What? My function or the fix?
My function needs the fixes I propose here so not to drop variables that don't have an associated label.
For my function, I don't think it is currently possible to pass it to the coef_rename parameter of modelsummary because it is my understanding that the function passed there is called with a character vector of variables, rather than the model
I’m starting to think that modelsummary should take full charge of label handling instead of delegating it to parameters.
It would be pretty easy to improve coef_rename to do something like this:
library(modelsummary)
library(labelled)
coef_rename <- function(
x,
factor = TRUE,
factor_name = TRUE,
poly = TRUE,
backticks = TRUE,
titlecase = TRUE,
underscore = TRUE,
asis = TRUE,
data = NULL) {
# if `data` is supplied, it means that the user wants to use variable labels
# it also means the user already executed `coef_rename(data=dat)`, whereas
# `modelsummary` expects an unevaluated function there. So we need to return
# a function rather than a character vector
if (missing(x) && !is.null(data)) {
labels <- list()
for (nm in names(data)) {
labels[[nm]] <- attr(data[[nm]], "label")
}
fun <- function(x) {
for (l in names(labels)) {
x <- gsub(l, labels[[l]], x, fixed = TRUE)
}
return(x)
}
return(fun)
}
# if `data` is not supplied, it means that the user supplied an unevaluated
# function to `modelsummary`, which means we need to process `x` directly.
out <- x
if (isTRUE(factor_name)) {
out <- gsub("factor\\(.*\\)", "", out)
} else if (isTRUE(factor)) {
out <- gsub("factor\\((.*)\\)", "\\1 ", out)
}
if (isTRUE(poly)) {
out <- gsub("poly\\(([^,]*),.*\\)", "\\1^", out)
}
if (isTRUE(underscore)) {
out <- gsub("_", " ", out)
}
if (isTRUE(backticks)) {
out <- gsub("\\`", "", out)
}
if (isTRUE(asis)) {
out <- gsub("\\bI\\((.*)\\)", "(\\1)", out)
}
if (isTRUE(titlecase)) {
out <- tools::toTitleCase(out)
}
return(out)
}
dat <- iris
var_label(dat) <- list(
Sepal.Length = "Sepal Length (cm)",
Sepal.Width = "Sepal Width (cm)"
)
mod <- lm(Petal.Length ~ Sepal.Length + Sepal.Width, data = dat)
cr <- coef_rename(data = dat)
modelsummary(mod, coef_rename = cr) |> print("markdown")
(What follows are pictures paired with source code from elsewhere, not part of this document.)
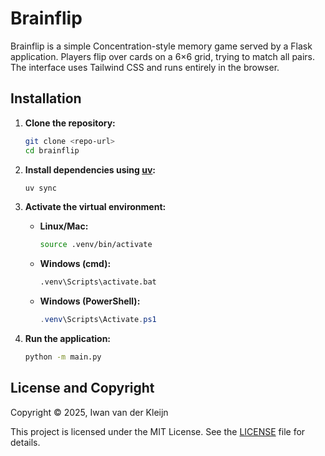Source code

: # Brainflip

Brainflip is a simple Concentration-style memory game served by a Flask
application. Players flip over cards on a 6×6 grid, trying to match all
pairs. The interface uses Tailwind CSS and runs entirely in the browser.

## Installation

1. **Clone the repository:**

   ```bash
   git clone <repo-url>
   cd brainflip
   ```

2. **Install dependencies using [uv](https://github.com/astral-sh/uv):**

   ```bash
   uv sync
   ```

3. **Activate the virtual environment:**

   * **Linux/Mac:**

     ```bash
     source .venv/bin/activate
     ```
   * **Windows (cmd):**

     ```cmd
     .venv\Scripts\activate.bat
     ```
   * **Windows (PowerShell):**

     ```powershell
     .venv\Scripts\Activate.ps1
     ```

4. **Run the application:**

   ```bash
   python -m main.py
   ```


## License and Copyright

Copyright © 2025, Iwan van der Kleijn

This project is licensed under the MIT License. See the [LICENSE](LICENSE) file for details.



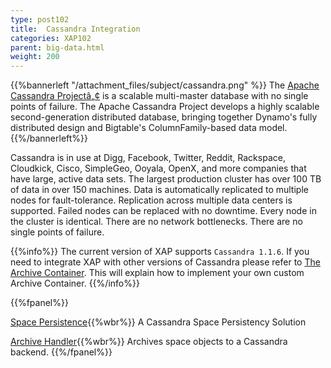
 ```yaml
---
type: post102
title:  Cassandra Integration
categories: XAP102
parent: big-data.html
weight: 200
---
```




{{%bannerleft "/attachment_files/subject/cassandra.png" %}}
The [Apache Cassandra Projectâ„¢](http://cassandra.apache.org) is a scalable multi-master database with no single points of failure. The Apache Cassandra Project develops a highly scalable second-generation distributed database, bringing together Dynamo's fully distributed design and Bigtable's ColumnFamily-based data model.
{{%/bannerleft%}}

Cassandra is in use at Digg, Facebook, Twitter, Reddit, Rackspace, Cloudkick, Cisco, SimpleGeo, Ooyala, OpenX, and more companies that have large, active data sets. The largest production cluster has over 100 TB of data in over 150 machines. Data is automatically replicated to multiple nodes for fault-tolerance. Replication across multiple data centers is supported. Failed nodes can be replaced with no downtime. Every node in the cluster is identical. There are no network bottlenecks. There are no single points of failure.

{{%info%}}
The current version of XAP supports `Cassandra 1.1.6`. If you need to integrate XAP with other versions of Cassandra please refer to [The Archive Container](./archive-container.html).
This will explain how to implement your own custom Archive Container.
{{%/info%}}




{{%fpanel%}}

[Space Persistence](./cassandra-space-persistency.html){{%wbr%}}
A Cassandra Space Persistency Solution

[Archive Handler](./cassandra-archive-operation-handler.html){{%wbr%}}
Archives space objects to a Cassandra backend.
{{%/fpanel%}}



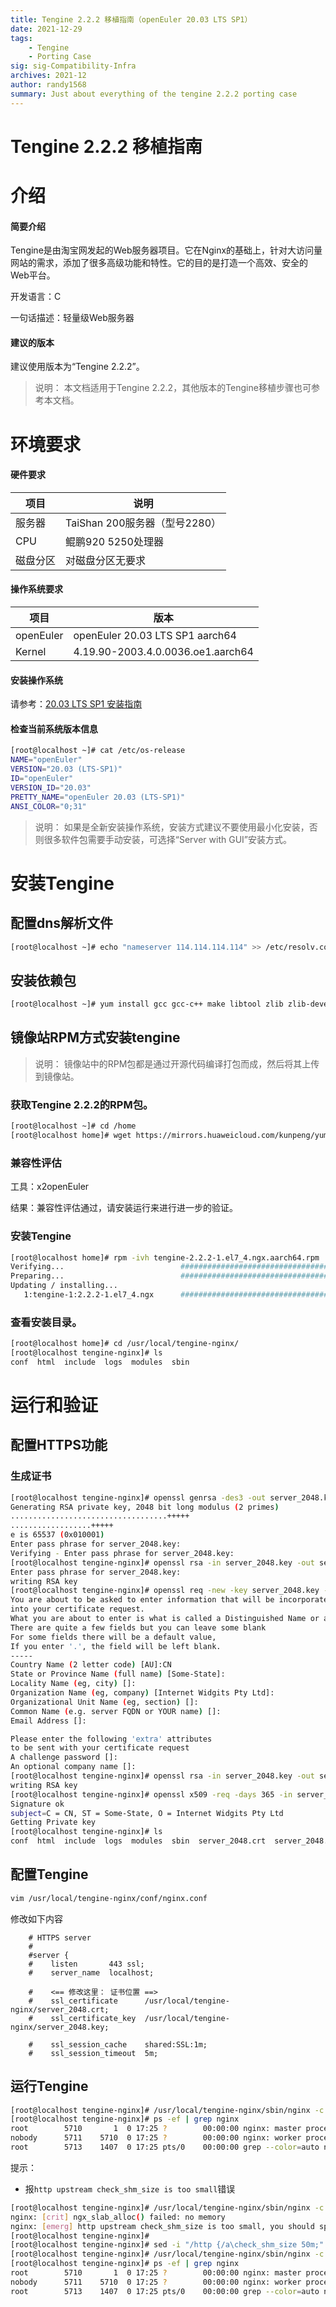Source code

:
 ```yaml
---
title: Tengine 2.2.2 移植指南（openEuler 20.03 LTS SP1）
date: 2021-12-29
tags: 
    - Tengine
    - Porting Case
sig: sig-Compatibility-Infra
archives: 2021-12
author: randy1568
summary: Just about everything of the tengine 2.2.2 porting case
---
```


# Tengine 2.2.2 移植指南

# 介绍

#### 简要介绍

Tengine是由淘宝网发起的Web服务器项目。它在Nginx的基础上，针对大访问量网站的需求，添加了很多高级功能和特性。它的目的是打造一个高效、安全的Web平台。

开发语言：C

一句话描述：轻量级Web服务器


#### 建议的版本

建议使用版本为“Tengine 2.2.2”。

> 说明：
> 本文档适用于Tengine 2.2.2，其他版本的Tengine移植步骤也可参考本文档。

# 环境要求

#### 硬件要求

| 项目     | 说明                          |
| -------- | ----------------------------- |
| 服务器   | TaiShan 200服务器（型号2280） |
| CPU      | 鲲鹏920 5250处理器            |
| 磁盘分区 | 对磁盘分区无要求              |

#### 操作系统要求

| 项目       | 版本                               |
| --------- | --------------------------------- |
| openEuler | openEuler 20.03 LTS SP1 aarch64   |
| Kernel    | 4.19.90-2003.4.0.0036.oe1.aarch64 |

#### 安装操作系统

请参考：[20.03 LTS SP1 安装指南](https://openeuler.org/zh/docs/20.03_LTS_SP1/docs/Installation/installation.html)

#### 检查当前系统版本信息

```bash
[root@localhost ~]# cat /etc/os-release
NAME="openEuler"
VERSION="20.03 (LTS-SP1)"
ID="openEuler"
VERSION_ID="20.03"
PRETTY_NAME="openEuler 20.03 (LTS-SP1)"
ANSI_COLOR="0;31"
```

> 说明：
> 如果是全新安装操作系统，安装方式建议不要使用最小化安装，否则很多软件包需要手动安装，可选择“Server with GUI”安装方式。

# 安装Tengine

## 配置dns解析文件

```bash
[root@localhost ~]# echo "nameserver 114.114.114.114" >> /etc/resolv.conf
```

## 安装依赖包

```bash
[root@localhost ~]# yum install gcc gcc-c++ make libtool zlib zlib-devel pcre pcre-devel perl-devel perl-ExtUtils-Embed wget vim -y
```

## 镜像站RPM方式安装tengine

> 说明：
> 镜像站中的RPM包都是通过开源代码编译打包而成，然后将其上传到镜像站。

### 获取Tengine 2.2.2的RPM包。

```bash
[root@localhost ~]# cd /home
[root@localhost home]# wget https://mirrors.huaweicloud.com/kunpeng/yum/el/7/aarch64/Packages/web/tengine-2.2.2-1.el7_4.ngx.aarch64.rpm
```

### 兼容性评估

工具：x2openEuler

结果：兼容性评估通过，请安装运行来进行进一步的验证。


### 安装Tengine

```bash
[root@localhost home]# rpm -ivh tengine-2.2.2-1.el7_4.ngx.aarch64.rpm
Verifying...                          ################################# [100%]
Preparing...                          ################################# [100%]
Updating / installing...
   1:tengine-1:2.2.2-1.el7_4.ngx      ################################# [100%]
```


### 查看安装目录。

```bash
[root@localhost home]# cd /usr/local/tengine-nginx/
[root@localhost tengine-nginx]# ls
conf  html  include  logs  modules  sbin
```


# 运行和验证

## 配置HTTPS功能

### 生成证书

```bash
[root@localhost tengine-nginx]# openssl genrsa -des3 -out server_2048.key 2048
Generating RSA private key, 2048 bit long modulus (2 primes)
...................................+++++
..................+++++
e is 65537 (0x010001)
Enter pass phrase for server_2048.key:
Verifying - Enter pass phrase for server_2048.key:
[root@localhost tengine-nginx]# openssl rsa -in server_2048.key -out server_2048.key
Enter pass phrase for server_2048.key:
writing RSA key
[root@localhost tengine-nginx]# openssl req -new -key server_2048.key -out server_2048.csr
You are about to be asked to enter information that will be incorporated
into your certificate request.
What you are about to enter is what is called a Distinguished Name or a DN.
There are quite a few fields but you can leave some blank
For some fields there will be a default value,
If you enter '.', the field will be left blank.
-----
Country Name (2 letter code) [AU]:CN
State or Province Name (full name) [Some-State]:
Locality Name (eg, city) []:
Organization Name (eg, company) [Internet Widgits Pty Ltd]:
Organizational Unit Name (eg, section) []:
Common Name (e.g. server FQDN or YOUR name) []:
Email Address []:

Please enter the following 'extra' attributes
to be sent with your certificate request
A challenge password []:
An optional company name []:
[root@localhost tengine-nginx]# openssl rsa -in server_2048.key -out server_2048.key
writing RSA key
[root@localhost tengine-nginx]# openssl x509 -req -days 365 -in server_2048.csr -signkey server_2048.key -out server_2048.crt
Signature ok
subject=C = CN, ST = Some-State, O = Internet Widgits Pty Ltd
Getting Private key
[root@localhost tengine-nginx]# ls
conf  html  include  logs  modules  sbin  server_2048.crt  server_2048.csr  server_2048.key
```

## 配置Tengine

```bash
vim /usr/local/tengine-nginx/conf/nginx.conf
```

修改如下内容

```
    # HTTPS server
    #
    #server {
    #    listen       443 ssl;
    #    server_name  localhost;

    #    <== 修改这里： 证书位置 ==>
    #    ssl_certificate      /usr/local/tengine-nginx/server_2048.crt;
    #    ssl_certificate_key  /usr/local/tengine-nginx/server_2048.key;

    #    ssl_session_cache    shared:SSL:1m;
    #    ssl_session_timeout  5m;
```


## 运行Tengine

```bash
[root@localhost tengine-nginx]# /usr/local/tengine-nginx/sbin/nginx -c /usr/local/tengine-nginx/conf/nginx.conf
[root@localhost tengine-nginx]# ps -ef | grep nginx
root        5710       1  0 17:25 ?        00:00:00 nginx: master process /usr/local/tengine-nginx/sbin/nginx -c /usr/local/tengine-nginx/conf/nginx.conf
nobody      5711    5710  0 17:25 ?        00:00:00 nginx: worker process
root        5713    1407  0 17:25 pts/0    00:00:00 grep --color=auto nginx
```

提示：

- 报`http upstream check_shm_size is too small`错误

```bash
[root@localhost tengine-nginx]# /usr/local/tengine-nginx/sbin/nginx -c /usr/local/tengine-nginx/conf/nginx.conf
nginx: [crit] ngx_slab_alloc() failed: no memory
nginx: [emerg] http upstream check_shm_size is too small, you should specify a larger size.
[root@localhost tengine-nginx]#
[root@localhost tengine-nginx]# sed -i "/http {/a\check_shm_size 50m;" /usr/local/tengine-nginx/conf/nginx.conf
[root@localhost tengine-nginx]# /usr/local/tengine-nginx/sbin/nginx -c /usr/local/tengine-nginx/conf/nginx.conf
[root@localhost tengine-nginx]# ps -ef | grep nginx
root        5710       1  0 17:25 ?        00:00:00 nginx: master process /usr/local/tengine-nginx/sbin/nginx -c /usr/local/tengine-nginx/conf/nginx.conf
nobody      5711    5710  0 17:25 ?        00:00:00 nginx: worker process
root        5713    1407  0 17:25 pts/0    00:00:00 grep --color=auto nginx
```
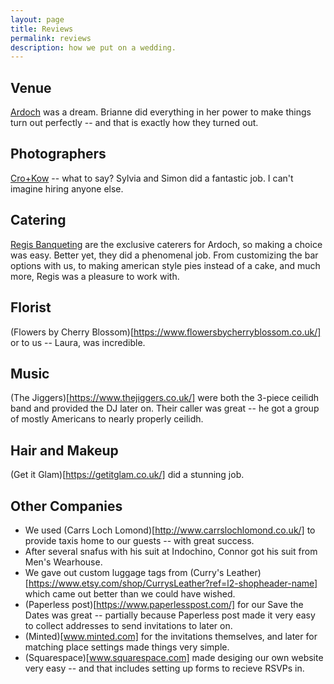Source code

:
 ```yaml
---
layout: page
title: Reviews
permalink: reviews
description: how we put on a wedding.
---
```


## Venue
[Ardoch](https://ardoch-scotland.com/) was a dream. Brianne did everything in her power to make things turn out perfectly -- and that is exactly how they turned out. 

## Photographers
[Cro+Kow](https://www.croandkowlove.com) -- what to say? Sylvia and Simon did a fantastic job. I can't imagine hiring anyone else. 

## Catering
[Regis Banqueting](https://www.regisbanqueting.co.uk/) are the exclusive caterers for Ardoch, so making a choice was easy. Better yet, they did a phenomenal job. From customizing the bar options with us, to making american style pies instead of a cake, and much more, Regis was a pleasure to work with.

## Florist
(Flowers by Cherry Blossom)[https://www.flowersbycherryblossom.co.uk/] or to us -- Laura, was incredible.

## Music
(The Jiggers)[https://www.thejiggers.co.uk/] were both the 3-piece ceilidh band and provided the DJ later on. Their caller was great -- he got a group of mostly Americans to nearly properly ceilidh. 

## Hair and Makeup
(Get it Glam)[https://getitglam.co.uk/] did a stunning job. 

## Other Companies
- We used (Carrs Loch Lomond)[http://www.carrslochlomond.co.uk/] to provide taxis home to our guests -- with great success.
- After several snafus with his suit at Indochino, Connor got his suit from Men's Wearhouse. 
- We gave out custom luggage tags from (Curry's Leather)[https://www.etsy.com/shop/CurrysLeather?ref=l2-shopheader-name] which came out better than we could have wished.
- (Paperless post)[https://www.paperlesspost.com/] for our Save the Dates was great -- partially because Paperless post made it very easy to collect addresses to send invitations to later on.
- (Minted)[www.minted.com] for the invitations themselves, and later for matching place settings made things very simple. 
- (Squarespace)[www.squarespace.com] made desiging our own website very easy -- and that includes setting up forms to recieve RSVPs in.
+-------------------+----------+
| | (1) |
+===================+==========+
| (Intercept) | -2.525 |
+-------------------+----------+
| | (0.563) |
+-------------------+----------+
| Sepal Length (cm) | 1.776 |
+-------------------+----------+
| | (0.064) |
+-------------------+----------+
| Sepal Width (cm) | -1.339 |
+-------------------+----------+
| | (0.122) |
+-------------------+----------+
| Num.Obs. | 150 |
+-------------------+----------+
| R2 | 0.868 |
+-------------------+----------+
| R2 Adj. | 0.866 |
+-------------------+----------+
| AIC | 299.8 |
+-------------------+----------+
| BIC | 311.8 |
+-------------------+----------+
| Log.Lik. | -145.894 |
+-------------------+----------+
| F | 481.997 |
+-------------------+----------+
| RMSE | 0.64 |
+-------------------+----------+
I re-submitted the patch without exporting the function, just the fix, but I'm not sure at this point what actual bug with exported functions it would fix.
I thought it would be dvnames but in reality it has code to handle missing variable in the map.
I’m starting to think that modelsummary should take full charge of label handling instead of delegating it to parameters.
I think this would re-invent the wheel
I think this would re-invent the wheel
OK, fair. Let's not do that.
So what are we trying to achieve with this PR if we don't know what bug we're fixing?
Also, some checks are failing, apparently.